Editing vacancies
AI agents use edit-vacancy to create or update resources in HeadHunter API MCP Server — usually the action step of a workflow, after the agent has gathered context. Every call changes real data in your HeadHunter API MCP Server environment.
This tool modifies existing vacancy records reversibly—changes can be undone by editing again. It does not delete data (which would be Destructive), execute arbitrary code (Execute), or move money (Financial).
From the tool's definition Tool name 'edit-vacancy' and description 'Editing vacancies' indicates creation/modification of job vacancy data on the HeadHunter platform.
Attacks that exploit this kind of access
Editing vacancies. It is categorised as a Write tool in the HeadHunter API MCP Server MCP Server, which means it can create or modify data. Consider rate limits to prevent runaway writes.
Register the HeadHunter API MCP Server MCP server in PolicyLayer and add a rule for edit-vacancy: allow, deny, rate-limit, or require approval. Point your MCP client at the PolicyLayer proxy URL and the rule is enforced on every call, before it reaches HeadHunter API MCP Server. Nothing to install.
edit-vacancy is a Write tool with medium risk. Write tools should be rate-limited to prevent accidental bulk modifications.
Yes. Add a rate_limit block to the edit-vacancy rule in your PolicyLayer policy. For example, setting max: 10 and window: 60 limits the tool to 10 calls per minute. Rate limits are tracked per agent session and reset automatically.

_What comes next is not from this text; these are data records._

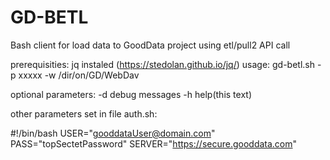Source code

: # GD-BETL
Bash client for load data to GoodData project using etl/pull2 API call

prerequisities: jq instaled (https://stedolan.github.io/jq/)
usage:
gd-betl.sh -p xxxxx -w /dir/on/GD/WebDav

optional parameters: -d debug messages
                     -h help(this text)

other parameters set in file auth.sh:

#!/bin/bash
USER="gooddataUser@domain.com"
PASS="topSectetPassword"
SERVER="https://secure.gooddata.com"
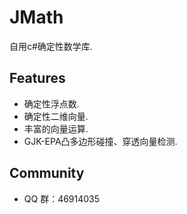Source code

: JMath
====
自用c#确定性数学库.

Features
---------

* 确定性浮点数.
* 确定性二维向量.
* 丰富的向量运算.
* GJK-EPA凸多边形碰撞、穿透向量检测.

Community
---------

* QQ 群：46914035
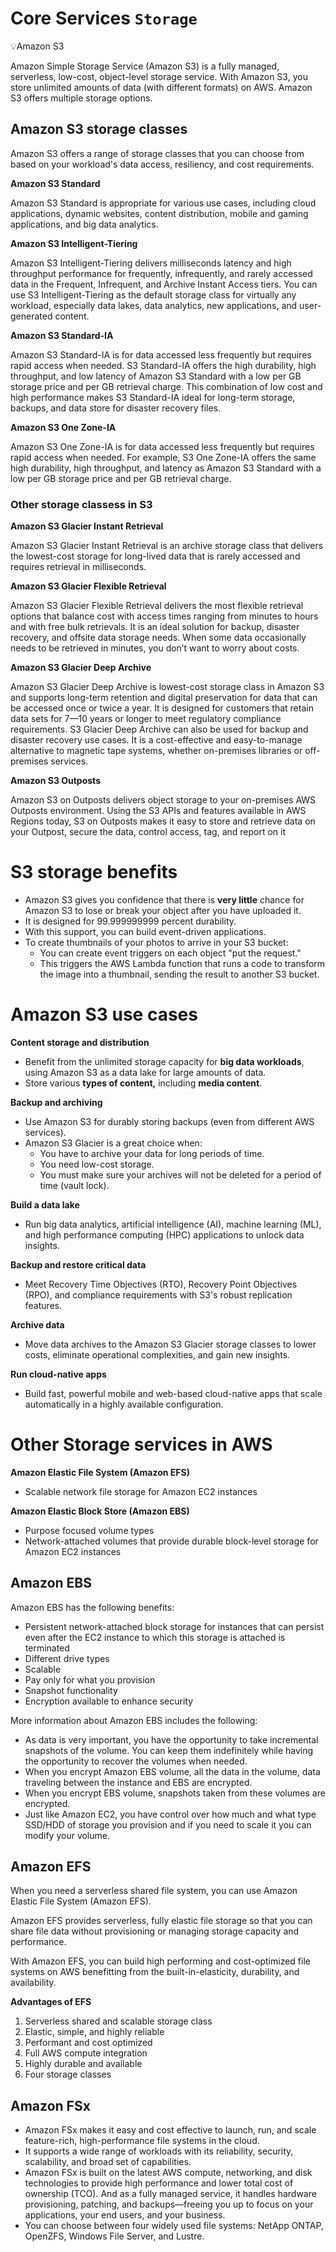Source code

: # Core Services `Storage`
<aside>
💡Amazon S3
</aside>

Amazon Simple Storage Service (Amazon S3) is a fully managed, serverless, low-cost, object-level storage service. With Amazon S3, you store unlimited amounts of data (with different formats) on AWS. Amazon S3 offers multiple storage options.

## **Amazon S3 storage classes**

Amazon S3 offers a range of storage classes that you can choose from based on your workload's data access, resiliency, and cost requirements.

**Amazon S3 Standard**

Amazon S3 Standard is appropriate for various use cases, including cloud applications, dynamic websites, content distribution, mobile and gaming applications, and big data analytics.

**Amazon S3 Intelligent-Tiering**

Amazon S3 Intelligent-Tiering delivers milliseconds latency and high throughput performance for frequently, infrequently, and rarely accessed data in the Frequent, Infrequent, and Archive Instant Access tiers. You can use S3 Intelligent-Tiering as the default storage class for virtually any workload, especially data lakes, data analytics, new applications, and user-generated content.

**Amazon S3 Standard-IA**

Amazon S3 Standard-IA is for data accessed less frequently but requires rapid access when needed. S3 Standard-IA offers the high durability, high throughput, and low latency of Amazon S3 Standard with a low per GB storage price and per GB retrieval charge. This combination of low cost and high performance makes S3 Standard-IA ideal for long-term storage, backups, and data store for disaster recovery files.

**Amazon S3 One Zone-IA**

Amazon S3 One Zone-IA is for data accessed less frequently but requires rapid access when needed. For example, S3 One Zone-IA offers the same high durability, high throughput, and latency as Amazon S3 Standard with a low per GB storage price and per GB retrieval charge.

### Other storage classess in S3

**Amazon S3 Glacier Instant Retrieval**

Amazon S3 Glacier Instant Retrieval is an archive storage class that delivers the lowest-cost storage for long-lived data that is rarely accessed and requires retrieval in milliseconds.

**Amazon S3 Glacier Flexible Retrieval**

Amazon S3 Glacier Flexible Retrieval delivers the most flexible retrieval options that balance cost with access times ranging from minutes to hours and with free bulk retrievals. It is an ideal solution for backup, disaster recovery, and offsite data storage needs. When some data occasionally needs to be retrieved in minutes, you don’t want to worry about costs.

**Amazon S3 Glacier Deep Archive**

Amazon S3 Glacier Deep Archive is lowest-cost storage class in Amazon S3 and supports long-term retention and digital preservation for data that can be accessed once or twice a year. It is designed for customers that retain data sets for 7—10 years or longer to meet regulatory compliance requirements. S3 Glacier Deep Archive can also be used for backup and disaster recovery use cases. It is a cost-effective and easy-to-manage alternative to magnetic tape systems, whether on-premises libraries or off-premises services.

**Amazon S3 Outposts**

Amazon S3 on Outposts delivers object storage to your on-premises AWS Outposts environment. Using the S3 APIs and features available in AWS Regions today, S3 on Outposts makes it easy to store and retrieve data on your Outpost, secure the data, control access, tag, and report on it

# S3 storage benefits

- Amazon S3 gives you confidence that there is **very little** chance for Amazon S3 to lose or break your object after you have uploaded it.
- It is designed for 99.999999999 percent durability.
- With this support, you can build event-driven applications.
- To create thumbnails of your photos to arrive in your S3 bucket:
    - You can create event triggers on each object "put the request."
    - This triggers the AWS Lambda function that runs a code to transform the image into a thumbnail, sending the result to another S3 bucket.

# Amazon S3 use cases

**Content storage and distribution**

- Benefit from the unlimited storage capacity for **big data workloads**, using Amazon S3 as a data lake for large amounts of data.
- Store various **types of content,** including **media content**.

**Backup and archiving**

- Use Amazon S3 for durably storing backups (even from different AWS services).
- Amazon S3 Glacier is a great choice when:
    - You have to archive your data for long periods of time.
    - You need low-cost storage.
    - You must make sure your archives will not be deleted for a period of time (vault lock).
    

**Build a data lake**

- Run big data analytics, artificial intelligence (AI), machine learning (ML), and high performance computing (HPC) applications to unlock data insights.

**Backup and restore critical data**

- Meet Recovery Time Objectives (RTO), Recovery Point Objectives (RPO), and compliance requirements with S3's robust replication features.

**Archive data**

- Move data archives to the Amazon S3 Glacier storage classes to lower costs, eliminate operational complexities, and gain new insights.

**Run cloud-native apps**

- Build fast, powerful mobile and web-based cloud-native apps that scale automatically in a highly available configuration.

# Other Storage services in AWS

**Amazon Elastic File System (Amazon EFS)**

- Scalable network file storage for Amazon EC2 instances

**Amazon Elastic Block Store (Amazon EBS)**

- Purpose focused volume types
- Network-attached volumes that provide durable block-level storage for Amazon EC2 instances

## Amazon EBS

Amazon EBS has the following benefits:

- Persistent network-attached block storage for instances that can persist even after the EC2 instance to which this storage is attached is terminated
- Different drive types
- Scalable
- Pay only for what you provision
- Snapshot functionality
- Encryption available to enhance security

More information about Amazon EBS includes the following:

- As data is very important, you have the opportunity to take incremental snapshots of the volume. You can keep them indefinitely while having the opportunity to recover the volumes when needed.
- When you encrypt Amazon EBS volume, all the data in the volume, data traveling between the instance and EBS are encrypted.
- When you encrypt EBS volume, snapshots taken from these volumes are encrypted.
- Just like Amazon EC2, you have control over how much and what type SSD/HDD of storage you provision and if you need to scale it you can modify your volume.


## Amazon EFS

When you need a serverless shared file system, you can use Amazon Elastic File System (Amazon EFS).

Amazon EFS provides serverless, fully elastic file storage so that you can share file data without provisioning or managing storage capacity and performance.

With Amazon EFS, you can build high performing and cost-optimized file systems on AWS benefitting from the built-in-elasticity, durability, and availability.

**Advantages of EFS**

1. Serverless shared and scalable storage class
2. Elastic, simple, and highly reliable
3. Performant and cost optimized
4. Full AWS compute integration
5. Highly durable and available
6. Four storage classes

## Amazon FSx

- Amazon FSx makes it easy and cost effective to launch, run, and scale feature-rich, high-performance file systems in the cloud.
- It supports a wide range of workloads with its reliability, security, scalability, and broad set of capabilities.
- Amazon FSx is built on the latest AWS compute, networking, and disk technologies to provide high performance and lower total cost of ownership (TCO). And as a fully managed service, it handles hardware provisioning, patching, and backups—freeing you up to focus on your applications, your end users, and your business.
- You can choose between four widely used file systems: NetApp ONTAP, OpenZFS, Windows File Server, and Lustre.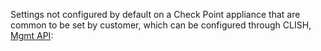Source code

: Settings not configured by default on a Check Point appliance that are common to be set by customer,
which can be configured through CLISH, [Mgmt API](https://sc1.checkpoint.com/documents/latest/APIs/index.html):

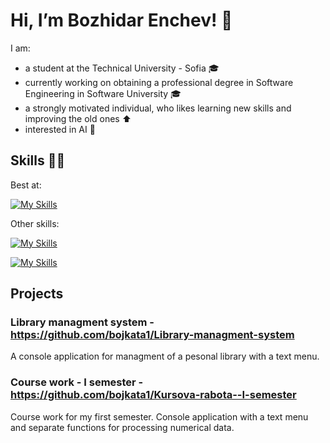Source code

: # Hi, I’m Bozhidar Enchev! 👋
I am: <br>
 - a student at the Technical University - Sofia 🎓 <br>
 - currently working on obtaining a professional degree in Software Engineering in Software University 🎓 <br>
 - a strongly motivated individual, who likes learning new skills and improving the old ones ⬆ <br>
 - interested in AI 🧠

## Skills 👨‍💻
Best at: <p> [![My Skills](https://skillicons.dev/icons?i=cpp,c,py)](https://skillicons.dev) </p>
Other skills: <p> [![My Skills](https://skillicons.dev/icons?i=html,css,mysql)](https://skillicons.dev) </p>
[![My Skills](https://skillicons.dev/icons?i=vscode,visualstudio)](https://skillicons.dev)

## Projects
### Library managment system - https://github.com/bojkata1/Library-managment-system
A console application for managment of a pesonal library with a text menu.

### Course work - I semester - https://github.com/bojkata1/Kursova-rabota--I-semester
Course work for my first semester. Console application with a text menu and separate functions for processing numerical data.
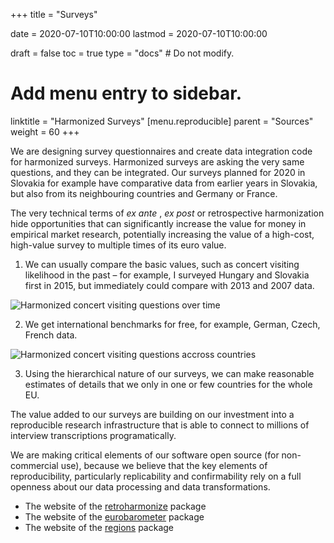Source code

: +++
title = "Surveys"

date = 2020-07-10T10:00:00
lastmod = 2020-07-10T10:00:00

draft = false
toc = true
type = "docs"  # Do not modify.

# Add menu entry to sidebar.
linktitle = "Harmonized Surveys"
[menu.reproducible]
  parent = "Sources"
  weight = 60
+++

We are designing survey questionnaires and create data integration code for harmonized surveys. Harmonized surveys are asking the very same questions, and they can be integrated. Our surveys planned for 2020 in Slovakia for example have comparative data from earlier years in Slovakia, but also from its neighbouring countries and Germany or France.

The very technical terms of *ex ante* , *ex post* or retrospective harmonization hide opportunities that can significantly increase the value for money in empirical market research, potentially increasing the value of a high-cost, high-value survey to multiple times of its euro value.

1.	We can usually compare the basic values, such as concert visiting likelihood in the past – for example, I surveyed Hungary and Slovakia first in 2015, but immediately could compare with 2013 and 2007 data.

![Harmonized concert visiting questions over time](/gif/concert_hu_animation.gif)

2.	We get international benchmarks for free, for example, German, Czech, French data.

![Harmonized concert visiting questions accross countries](/img/cee_concert_demography_15x10.jpg)

3.	Using the hierarchical nature of our surveys, we can make reasonable estimates of details that we only in one or few countries for the whole EU.

The value added to our surveys are building on our investment into a reproducible research infrastructure that is able to connect to millions of interview transcriptions programatically. 

We are making critical elements of our software open source (for non-commercial use), because we believe that the key elements of reproducibility, particularly replicability and confirmability rely on a full openness about our data processing and data transformations.

* The website of the  [retroharmonize](http://retroharmonize.satellitereport.com/) package
* The website of the [eurobarometer](http://eurobarometer.danielantal.eu/) package
* The website of the [regions](http://regions.danielantal.eu/) package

Set action: deny in the PolicyLayer policy for edit-vacancy. The AI agent will receive a policy violation error and cannot call the tool. You can also include a reason field to explain why the tool is blocked.
edit-vacancy is provided by the HeadHunter API MCP Server MCP server (sargonpiraev/hh-mcp-server). PolicyLayer sits as a proxy in front of this server to enforce policies before tool calls reach the server.
Every MCP server has a record like this.
Type a name, get the same breakdown: verified identity, auth posture, risk grade, capabilities, recommended policy.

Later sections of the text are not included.